*** SOURCE MATERIAL ***

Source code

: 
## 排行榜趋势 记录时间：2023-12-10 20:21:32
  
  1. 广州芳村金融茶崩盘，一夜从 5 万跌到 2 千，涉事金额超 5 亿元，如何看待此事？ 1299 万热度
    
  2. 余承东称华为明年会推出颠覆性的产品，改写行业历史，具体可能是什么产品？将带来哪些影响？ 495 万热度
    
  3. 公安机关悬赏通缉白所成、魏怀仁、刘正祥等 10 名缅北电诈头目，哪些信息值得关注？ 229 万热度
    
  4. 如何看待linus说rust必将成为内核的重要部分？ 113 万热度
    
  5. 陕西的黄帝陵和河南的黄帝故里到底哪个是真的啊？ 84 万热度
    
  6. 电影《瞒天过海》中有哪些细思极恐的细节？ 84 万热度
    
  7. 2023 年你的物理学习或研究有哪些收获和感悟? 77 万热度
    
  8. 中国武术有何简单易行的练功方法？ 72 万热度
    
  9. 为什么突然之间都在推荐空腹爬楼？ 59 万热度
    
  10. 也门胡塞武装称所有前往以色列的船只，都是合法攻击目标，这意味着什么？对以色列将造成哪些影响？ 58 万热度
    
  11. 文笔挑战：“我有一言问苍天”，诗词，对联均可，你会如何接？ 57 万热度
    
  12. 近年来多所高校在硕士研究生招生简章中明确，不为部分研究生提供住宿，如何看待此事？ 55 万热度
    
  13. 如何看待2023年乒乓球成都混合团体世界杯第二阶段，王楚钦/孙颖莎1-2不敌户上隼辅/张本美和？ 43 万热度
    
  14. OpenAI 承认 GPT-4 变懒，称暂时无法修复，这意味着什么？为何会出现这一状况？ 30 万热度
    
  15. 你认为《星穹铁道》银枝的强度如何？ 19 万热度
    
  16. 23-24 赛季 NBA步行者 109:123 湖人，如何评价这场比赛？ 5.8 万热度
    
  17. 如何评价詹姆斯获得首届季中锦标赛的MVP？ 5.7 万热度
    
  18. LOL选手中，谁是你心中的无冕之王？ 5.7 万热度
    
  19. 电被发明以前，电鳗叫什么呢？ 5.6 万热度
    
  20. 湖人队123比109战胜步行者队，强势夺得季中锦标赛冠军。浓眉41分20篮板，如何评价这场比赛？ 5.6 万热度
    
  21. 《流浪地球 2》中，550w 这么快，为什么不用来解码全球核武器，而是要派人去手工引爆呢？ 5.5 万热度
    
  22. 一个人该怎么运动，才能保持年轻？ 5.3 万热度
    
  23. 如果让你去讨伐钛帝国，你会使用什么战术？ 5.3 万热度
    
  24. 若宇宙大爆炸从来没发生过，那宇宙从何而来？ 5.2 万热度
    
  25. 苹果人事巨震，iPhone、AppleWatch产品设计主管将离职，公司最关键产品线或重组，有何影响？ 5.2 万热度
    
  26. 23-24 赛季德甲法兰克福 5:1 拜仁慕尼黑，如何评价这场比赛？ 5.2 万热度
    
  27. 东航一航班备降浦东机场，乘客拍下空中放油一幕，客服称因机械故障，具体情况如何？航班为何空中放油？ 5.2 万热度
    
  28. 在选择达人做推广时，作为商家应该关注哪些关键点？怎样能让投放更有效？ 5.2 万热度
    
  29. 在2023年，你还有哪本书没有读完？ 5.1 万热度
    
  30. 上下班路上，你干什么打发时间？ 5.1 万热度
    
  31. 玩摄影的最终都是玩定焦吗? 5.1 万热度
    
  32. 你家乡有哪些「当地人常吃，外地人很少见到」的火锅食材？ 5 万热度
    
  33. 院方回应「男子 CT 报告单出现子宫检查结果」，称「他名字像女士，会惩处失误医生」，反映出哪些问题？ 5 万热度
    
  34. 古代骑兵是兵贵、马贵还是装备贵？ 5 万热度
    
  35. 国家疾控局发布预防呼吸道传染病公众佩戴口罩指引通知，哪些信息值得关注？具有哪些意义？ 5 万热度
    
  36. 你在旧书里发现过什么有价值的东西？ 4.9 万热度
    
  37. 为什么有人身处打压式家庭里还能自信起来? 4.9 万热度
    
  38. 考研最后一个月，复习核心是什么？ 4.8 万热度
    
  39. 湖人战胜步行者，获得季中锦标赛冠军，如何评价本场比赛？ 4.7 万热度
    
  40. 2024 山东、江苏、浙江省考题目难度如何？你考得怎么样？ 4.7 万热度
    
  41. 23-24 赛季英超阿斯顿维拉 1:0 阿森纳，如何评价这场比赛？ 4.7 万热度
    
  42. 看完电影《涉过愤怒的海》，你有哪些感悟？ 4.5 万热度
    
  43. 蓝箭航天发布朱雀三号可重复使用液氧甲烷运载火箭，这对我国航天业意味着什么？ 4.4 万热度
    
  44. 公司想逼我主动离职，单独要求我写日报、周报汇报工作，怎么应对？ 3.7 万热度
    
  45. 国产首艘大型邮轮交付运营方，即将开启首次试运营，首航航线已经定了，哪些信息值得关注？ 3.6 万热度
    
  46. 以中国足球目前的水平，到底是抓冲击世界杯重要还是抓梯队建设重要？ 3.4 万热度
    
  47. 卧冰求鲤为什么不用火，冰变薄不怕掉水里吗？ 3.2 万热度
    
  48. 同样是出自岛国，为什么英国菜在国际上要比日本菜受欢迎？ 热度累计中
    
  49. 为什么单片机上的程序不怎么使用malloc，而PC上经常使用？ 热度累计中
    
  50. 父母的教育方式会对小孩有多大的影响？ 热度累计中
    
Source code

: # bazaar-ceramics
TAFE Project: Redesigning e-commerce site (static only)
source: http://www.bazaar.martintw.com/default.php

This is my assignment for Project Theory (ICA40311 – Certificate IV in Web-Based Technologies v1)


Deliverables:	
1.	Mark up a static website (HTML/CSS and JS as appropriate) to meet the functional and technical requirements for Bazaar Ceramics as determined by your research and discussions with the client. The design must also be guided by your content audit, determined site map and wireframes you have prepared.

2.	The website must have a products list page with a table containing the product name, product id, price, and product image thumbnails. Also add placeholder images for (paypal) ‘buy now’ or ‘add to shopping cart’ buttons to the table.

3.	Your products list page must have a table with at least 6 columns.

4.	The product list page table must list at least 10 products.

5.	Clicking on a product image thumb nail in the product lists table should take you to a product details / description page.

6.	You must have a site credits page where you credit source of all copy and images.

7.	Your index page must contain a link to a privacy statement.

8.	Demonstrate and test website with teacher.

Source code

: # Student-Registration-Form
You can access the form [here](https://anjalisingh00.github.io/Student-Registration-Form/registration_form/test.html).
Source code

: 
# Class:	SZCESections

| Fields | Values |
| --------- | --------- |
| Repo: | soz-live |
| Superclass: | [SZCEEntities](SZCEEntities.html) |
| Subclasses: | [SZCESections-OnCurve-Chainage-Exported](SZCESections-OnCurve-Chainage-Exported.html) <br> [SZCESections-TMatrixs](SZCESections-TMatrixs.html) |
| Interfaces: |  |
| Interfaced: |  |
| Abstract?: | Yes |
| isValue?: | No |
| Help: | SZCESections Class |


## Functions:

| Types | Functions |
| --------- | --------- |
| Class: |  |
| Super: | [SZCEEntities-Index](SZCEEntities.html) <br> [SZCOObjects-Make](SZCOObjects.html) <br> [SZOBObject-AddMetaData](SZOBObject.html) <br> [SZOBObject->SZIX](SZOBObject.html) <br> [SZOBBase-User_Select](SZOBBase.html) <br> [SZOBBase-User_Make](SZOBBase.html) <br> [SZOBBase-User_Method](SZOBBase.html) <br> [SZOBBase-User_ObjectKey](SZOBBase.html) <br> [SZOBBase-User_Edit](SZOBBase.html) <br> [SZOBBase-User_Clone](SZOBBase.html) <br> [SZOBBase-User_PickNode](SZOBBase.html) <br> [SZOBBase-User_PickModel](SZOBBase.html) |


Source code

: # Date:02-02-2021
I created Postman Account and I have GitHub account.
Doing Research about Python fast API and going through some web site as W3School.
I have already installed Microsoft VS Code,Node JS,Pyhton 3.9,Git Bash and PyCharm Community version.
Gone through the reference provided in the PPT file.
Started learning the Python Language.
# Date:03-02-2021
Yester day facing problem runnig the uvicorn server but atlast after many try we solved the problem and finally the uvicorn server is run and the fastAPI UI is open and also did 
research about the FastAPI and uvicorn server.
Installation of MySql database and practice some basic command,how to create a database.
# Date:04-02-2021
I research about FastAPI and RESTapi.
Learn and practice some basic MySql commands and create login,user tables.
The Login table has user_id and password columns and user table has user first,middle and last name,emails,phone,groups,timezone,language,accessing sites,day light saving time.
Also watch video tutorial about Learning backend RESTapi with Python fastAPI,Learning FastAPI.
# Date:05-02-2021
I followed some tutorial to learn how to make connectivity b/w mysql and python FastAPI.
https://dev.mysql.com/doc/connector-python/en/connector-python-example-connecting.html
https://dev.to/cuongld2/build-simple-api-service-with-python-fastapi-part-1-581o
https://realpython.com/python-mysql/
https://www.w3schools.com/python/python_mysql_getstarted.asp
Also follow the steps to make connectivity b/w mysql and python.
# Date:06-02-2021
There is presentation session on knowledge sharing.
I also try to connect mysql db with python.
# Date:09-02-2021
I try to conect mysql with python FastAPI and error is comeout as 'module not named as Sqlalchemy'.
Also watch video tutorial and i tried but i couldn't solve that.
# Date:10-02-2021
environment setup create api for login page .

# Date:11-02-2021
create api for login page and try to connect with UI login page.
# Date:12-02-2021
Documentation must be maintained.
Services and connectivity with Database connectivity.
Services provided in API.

*** End of SOURCE MATERIAL ***

TASK GOAL
Looking back over the data above, restate word for word the lines that begin at the line with "isValue?: | No |" and end at the line with "# Date:03-02-2021", inclusive.

EXERCISE OUTPUT
| isValue?: | No |
| Help: | SZCESections Class |


## Functions:

| Types | Functions |
| --------- | --------- |
| Class: |  |
| Super: | [SZCEEntities-Index](SZCEEntities.html) <br> [SZCOObjects-Make](SZCOObjects.html) <br> [SZOBObject-AddMetaData](SZOBObject.html) <br> [SZOBObject->SZIX](SZOBObject.html) <br> [SZOBBase-User_Select](SZOBBase.html) <br> [SZOBBase-User_Make](SZOBBase.html) <br> [SZOBBase-User_Method](SZOBBase.html) <br> [SZOBBase-User_ObjectKey](SZOBBase.html) <br> [SZOBBase-User_Edit](SZOBBase.html) <br> [SZOBBase-User_Clone](SZOBBase.html) <br> [SZOBBase-User_PickNode](SZOBBase.html) <br> [SZOBBase-User_PickModel](SZOBBase.html) |


Source code

: # Date:02-02-2021
I created Postman Account and I have GitHub account.
Doing Research about Python fast API and going through some web site as W3School.
I have already installed Microsoft VS Code,Node JS,Pyhton 3.9,Git Bash and PyCharm Community version.
Gone through the reference provided in the PPT file.
Started learning the Python Language.
# Date:03-02-2021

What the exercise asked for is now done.